§ SUPPLIED ENTRIES
########################################

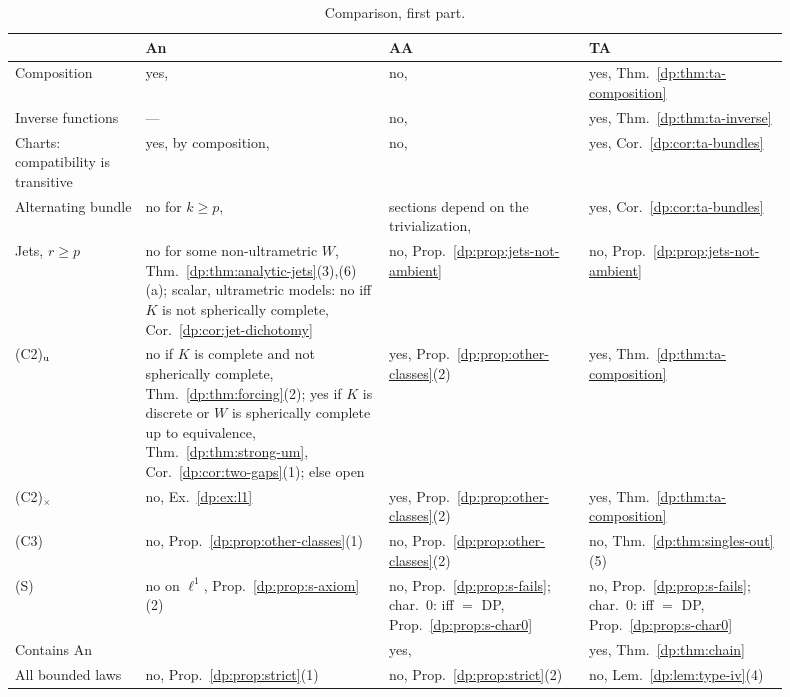 \begin{table}[htbp]
\small
\caption{Comparison, first part.}\label{dp:tab:compare}
\begin{tabular}{@{}p{0.15\linewidth}p{0.29\linewidth}p{0.23\linewidth}p{0.23\linewidth}@{}}
 & An & AA & TA\\
\hline
Composition & yes, \cite[Proposition~14.26, proof, Step~1]{I} & no, \cite[Theorem~14.17]{I} & yes, Thm.~\ref{dp:thm:ta-composition}\\
Inverse functions & --- & no, \cite[Corollary~14.19(1)]{I} & yes, Thm.~\ref{dp:thm:ta-inverse}\\
Charts: compatibility is transitive & yes, by composition, \cite[Proposition~14.26, proof, Step~1]{I} & no, \cite[Corollary~14.19(3)]{I} & yes, Cor.~\ref{dp:cor:ta-bundles}\\
Alternating bundle & no for $k\ge p$, \cite[Theorem~7.2, Corollary~10.2]{I} & sections depend on the trivialization, \cite[Corollary~14.19(4)]{I} & yes, Cor.~\ref{dp:cor:ta-bundles}\\
Jets, $r\ge p$ & no for some non-ultrametric $W$, Thm.~\ref{dp:thm:analytic-jets}(3),(6)(a); scalar, ultrametric models: no iff $K$ is not spherically complete, Cor.~\ref{dp:cor:jet-dichotomy} & no, Prop.~\ref{dp:prop:jets-not-ambient} & no, Prop.~\ref{dp:prop:jets-not-ambient}\\
(C2)$_{\rm u}$ & no if $K$ is complete and not spherically complete, Thm.~\ref{dp:thm:forcing}(2); yes if $K$ is discrete or $W$ is spherically complete up to equivalence, Thm.~\ref{dp:thm:strong-um}, Cor.~\ref{dp:cor:two-gaps}(1); else open & yes, Prop.~\ref{dp:prop:other-classes}(2) & yes, Thm.~\ref{dp:thm:ta-composition}\\
(C2)$_\times$ & no, Ex.~\ref{dp:ex:l1} & yes, Prop.~\ref{dp:prop:other-classes}(2) & yes, Thm.~\ref{dp:thm:ta-composition}\\
(C3) & no, Prop.~\ref{dp:prop:other-classes}(1) & no, Prop.~\ref{dp:prop:other-classes}(2) & no, Thm.~\ref{dp:thm:singles-out}(5)\\
(S) & no on $\ell^1$, Prop.~\ref{dp:prop:s-axiom}(2) & no, Prop.~\ref{dp:prop:s-fails}; char.\ $0$: iff $=$ DP, Prop.~\ref{dp:prop:s-char0} & no, Prop.~\ref{dp:prop:s-fails}; char.\ $0$: iff $=$ DP, Prop.~\ref{dp:prop:s-char0}\\
Contains An & & yes, \cite[Definition~14.7]{I} & yes, Thm.~\ref{dp:thm:chain}\\
All bounded laws & no, Prop.~\ref{dp:prop:strict}(1) & no, Prop.~\ref{dp:prop:strict}(2) & no, Lem.~\ref{dp:lem:type-iv}(4)\\

\end{tabular}
\end{table}
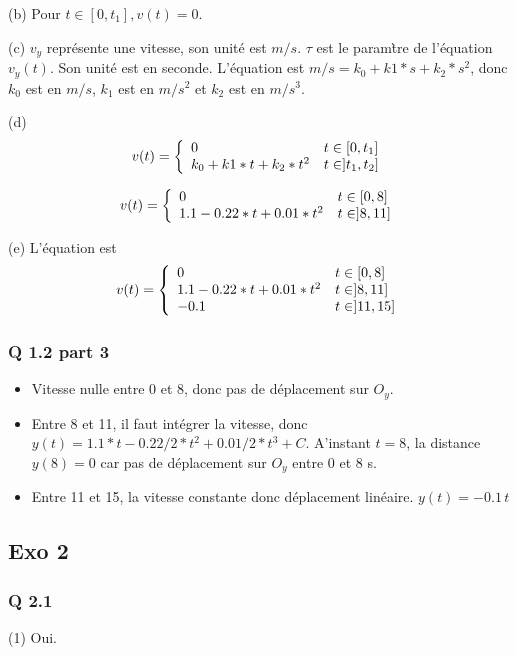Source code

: \documentclass[]{book}
\theoremstyle{definition}
\begin{document}
(b) Pour $t \in [0,t_1], v(t) = 0$.

(c) $v_y$ repr\'esente une vitesse, son unit\'e est $m/s$. $\tau$ est le param\`tre de 
l'\'equation $v_y(t)$. Son unit\'e est en seconde. L'\'equation est $m/s = k_0 + k1*s + k_2*s^2$, 
donc $k_0$ est en $m/s$, $k_1$ est en $m/s^2$ et $k_2$ est en $m/s^3$.

(d)
$$ v(t) =
\left\{ 
\begin{array}{l l}
0 &  t \in [0,t_1] \\
k_0 + k1*t + k_2*t^2  &  t \in ]t_1,t_2] \\
\end{array}
\right. 
$$

$$ v(t) =
\left\{ 
\begin{array}{l l}
0 &  t \in [0,8] \\
1.1 - 0.22*t + 0.01*t^2  &  t \in ]8,11] \\
\end{array}
\right. 
$$

(e) L'\'equation est
$$ v(t) =
\left\{ 
\begin{array}{l l}
0 &  t \in [0,8] \\
1.1 - 0.22*t + 0.01*t^2  &  t \in ]8,11] \\
-0.1  &  t \in ]11,15] \\
\end{array}
\right. 
$$

\subsubsection*{Q 1.2 part 3}
\begin{itemize}
\item Vitesse nulle entre 0 et 8, donc pas de d\'eplacement sur $O_y$.
\item Entre 8 et 11, il faut int\'egrer la vitesse, donc $y(t) = 1.1*t - 0.22/2*t^2 + 
0.01/2*t^3 + C$. A'instant $t=8$, la distance $y(8) = 0$ car pas de d\'eplacement 
sur $O_y$ entre 0 et 8 s.
\item Entre 11 et 15, la vitesse constante donc d\'eplacement lin\'eaire. $y(t) = -0.1\,t$
\end{itemize}

\subsection*{Exo 2}
\subsubsection*{Q 2.1}
(1) Oui.
\end{document}
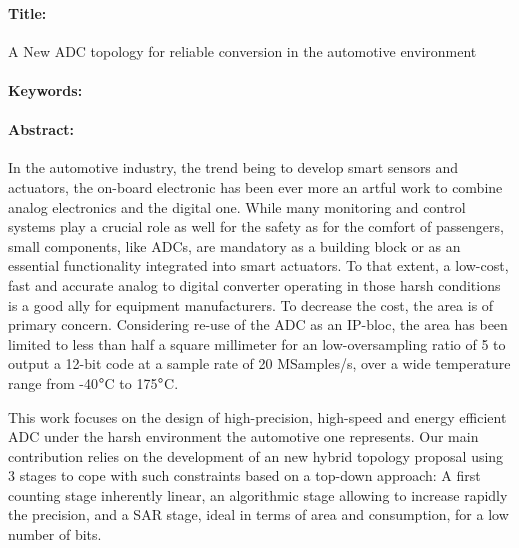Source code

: \clearpage
\begin{mdframed}[linecolor=Prune,linewidth=1]
\vspace{-.25cm}
\paragraph*{Title:} A New ADC topology for reliable conversion in the automotive environment

\begin{small}
\vspace{-.25cm}
\paragraph*{Keywords:} 

\vspace{-.5cm}
\begin{multicols}{2}
\paragraph*{Abstract:} 
In the automotive industry, the trend being to develop smart sensors and actuators, the on-board electronic has been ever more an artful work to combine analog electronics and the digital one. While many monitoring and control systems play a crucial role as well for the safety as for the comfort of passengers, small components, like ADCs, are mandatory as a building block or as an essential functionality integrated into smart actuators. To that extent, a low-cost, fast and accurate analog to digital converter operating in those harsh conditions is a good ally for equipment manufacturers. To decrease the cost, the area is of primary concern. Considering re-use of the ADC as an IP-bloc, the area has been limited to less than half a square millimeter for an low-oversampling ratio of 5 to output a 12-bit code at a sample rate of 20 MSamples/s, over a wide temperature range from -40\(\degree \)C to 175\(\degree \)C.

This work focuses on the design of high-precision, high-speed and energy efficient ADC under the harsh environment the automotive one represents. Our main contribution relies on the development of an new hybrid topology proposal using 3 stages to cope with such constraints based on a top-down approach: A first counting stage inherently linear, an algorithmic stage allowing to increase rapidly the precision, and a SAR stage, ideal in terms of area and consumption, for a low number of bits.


\end{multicols}
\end{small}
\end{mdframed}
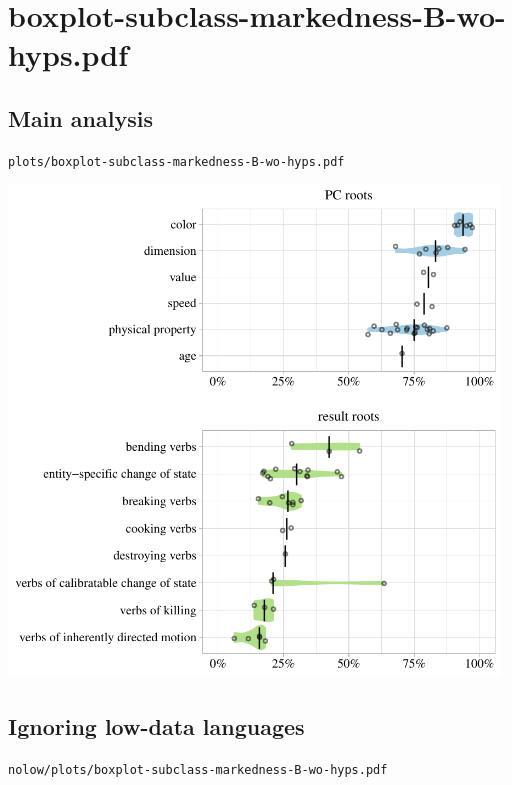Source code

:\eject

\section{boxplot-subclass-markedness-B-wo-hyps.pdf}

\subsection{Main analysis}

\texttt{plots/boxplot-subclass-markedness-B-wo-hyps.pdf}

\includegraphics[width=0.98\textwidth]{../plots/boxplot-subclass-markedness-B-wo-hyps.pdf}

\subsection{Ignoring low-data languages}

\texttt{nolow/plots/boxplot-subclass-markedness-B-wo-hyps.pdf}

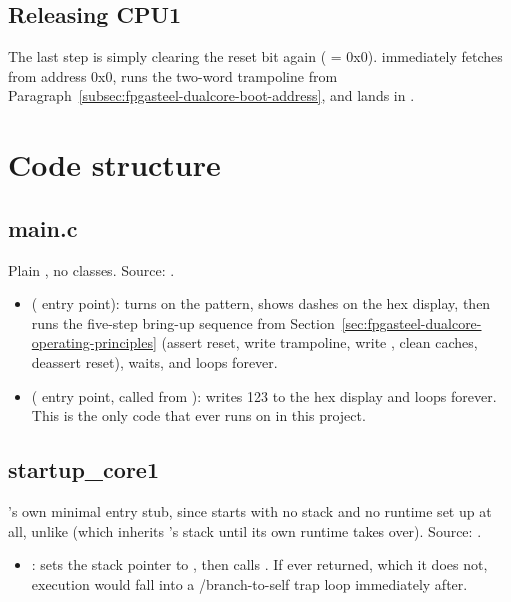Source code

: \subsection{Releasing CPU1}
\label{subsec:fpgasteel-dualcore-releasing-cpu1}

The last step is simply clearing the reset bit again ( = 0x0).  immediately fetches from address 0x0, runs the two-word trampoline from Paragraph~\ref{subsec:fpgasteel-dualcore-boot-address}, and lands in .

\section{Code structure}
\label{sec:fpgasteel-dualcore-code-structure}

\subsection{main.c}
\label{subsec:fpgasteel-dualcore-main-c}

Plain , no classes. Source: .

\begin{itemize}
    \item {} ( entry point): turns on the  pattern, shows dashes on the hex display, then runs the five-step  bring-up sequence from Section~\ref{sec:fpgasteel-dualcore-operating-principles} (assert reset, write trampoline, write , clean caches, deassert reset), waits, and loops forever.
    \item {} ( entry point, called from ): writes 123 to the hex display and loops forever. This is the only code that ever runs on  in this project.
\end{itemize}

\subsection{startup\_core1}
\label{subsec:fpgasteel-dualcore-startup-core1}

's own minimal entry stub, since  starts with no stack and no runtime set up at all, unlike  (which inherits 's stack until its own  runtime takes over). Source: .

\begin{itemize}
    \item {}: sets the stack pointer to , then calls . If  ever returned, which it does not, execution would fall into a /branch-to-self trap loop immediately after.
\end{itemize}

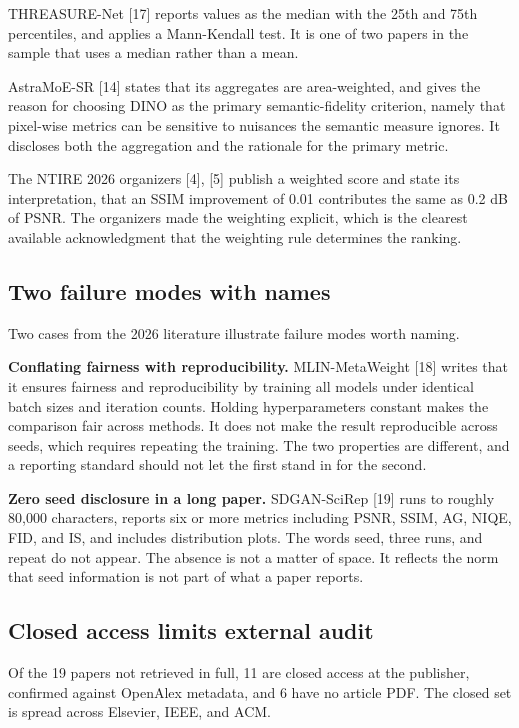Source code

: \documentclass[journal,twoside,10pt]{IEEEtran}
\begin{document}
THREASURE-Net [17] reports values as the median with the 25th and 75th percentiles, and applies a Mann-Kendall test. It is one of two papers in the sample that uses a median rather than a mean.

AstraMoE-SR [14] states that its aggregates are area-weighted, and gives the reason for choosing DINO as the primary semantic-fidelity criterion, namely that pixel-wise metrics can be sensitive to nuisances the semantic measure ignores. It discloses both the aggregation and the rationale for the primary metric.

The NTIRE 2026 organizers [4], [5] publish a weighted score and state its interpretation, that an SSIM improvement of 0.01 contributes the same as 0.2 dB of PSNR. The organizers made the weighting explicit, which is the clearest available acknowledgment that the weighting rule determines the ranking.

\subsection{Two failure modes with names}


Two cases from the 2026 literature illustrate failure modes worth naming.

\textbf{Conflating fairness with reproducibility.} MLIN-MetaWeight [18] writes that it ensures fairness and reproducibility by training all models under identical batch sizes and iteration counts. Holding hyperparameters constant makes the comparison fair across methods. It does not make the result reproducible across seeds, which requires repeating the training. The two properties are different, and a reporting standard should not let the first stand in for the second.

\textbf{Zero seed disclosure in a long paper.} SDGAN-SciRep [19] runs to roughly 80,000 characters, reports six or more metrics including PSNR, SSIM, AG, NIQE, FID, and IS, and includes distribution plots. The words seed, three runs, and repeat do not appear. The absence is not a matter of space. It reflects the norm that seed information is not part of what a paper reports.

\subsection{Closed access limits external audit}


Of the 19 papers not retrieved in full, 11 are closed access at the publisher, confirmed against OpenAlex metadata, and 6 have no article PDF. The closed set is spread across Elsevier, IEEE, and ACM.
\end{document}
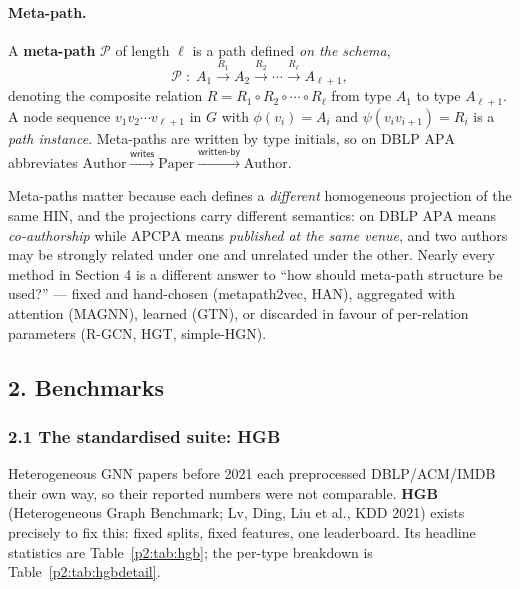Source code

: \paragraph{Meta-path.}
A \textbf{meta-path} $\mathcal{P}$ of length $\ell$ is a path defined \emph{on the schema},
\[
  \mathcal{P}\;:\;A_1\xrightarrow{R_1}A_2\xrightarrow{R_2}\cdots\xrightarrow{R_\ell}A_{\ell+1},
\]
denoting the composite relation $R=R_1\circ R_2\circ\cdots\circ R_\ell$ from type $A_1$ to type
$A_{\ell+1}$. A node sequence $v_1v_2\cdots v_{\ell+1}$ in $G$ with $\phi(v_i)=A_i$ and
$\psi(v_iv_{i+1})=R_i$ is a \emph{path instance}. Meta-paths are written by type initials, so on
DBLP $\mathrm{APA}$ abbreviates
$\text{Author}\xrightarrow{\mathsf{writes}}\text{Paper}\xrightarrow{\mathsf{written\text{-}by}}\text{Author}$.

Meta-paths matter because each defines a \emph{different} homogeneous projection of the same HIN,
and the projections carry different semantics: on DBLP $\mathrm{APA}$ means \emph{co-authorship}
while $\mathrm{APCPA}$ means \emph{published at the same venue}, and two authors may be strongly
related under one and unrelated under the other. Nearly every method in
Section 4 is a different answer to ``how should meta-path structure be
used?'' --- fixed and hand-chosen (metapath2vec, HAN), aggregated with attention (MAGNN), learned
(GTN), or discarded in favour of per-relation parameters (R-GCN, HGT, simple-HGN).

\subsection*{2. Benchmarks}

\subsubsection*{2.1 The standardised suite: HGB}

Heterogeneous GNN papers before 2021 each preprocessed DBLP/ACM/IMDB their own way, so their
reported numbers were not comparable. \textbf{HGB} (Heterogeneous Graph Benchmark; Lv, Ding, Liu
et al., KDD 2021) exists precisely to fix this: fixed splits, fixed features, one leaderboard.
Its headline statistics are Table~\ref{p2:tab:hgb}; the per-type breakdown is
Table~\ref{p2:tab:hgbdetail}.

########################################

§ WHAT THE TASK REQUIRES
Collect from the data above every line that includes "structure".

§ REPLY TO THE TASK
\section{Code structure}
\label{sec:fpgasteel-dualcore-code-structure}
Section 4 is a different answer to ``how should meta-path structure be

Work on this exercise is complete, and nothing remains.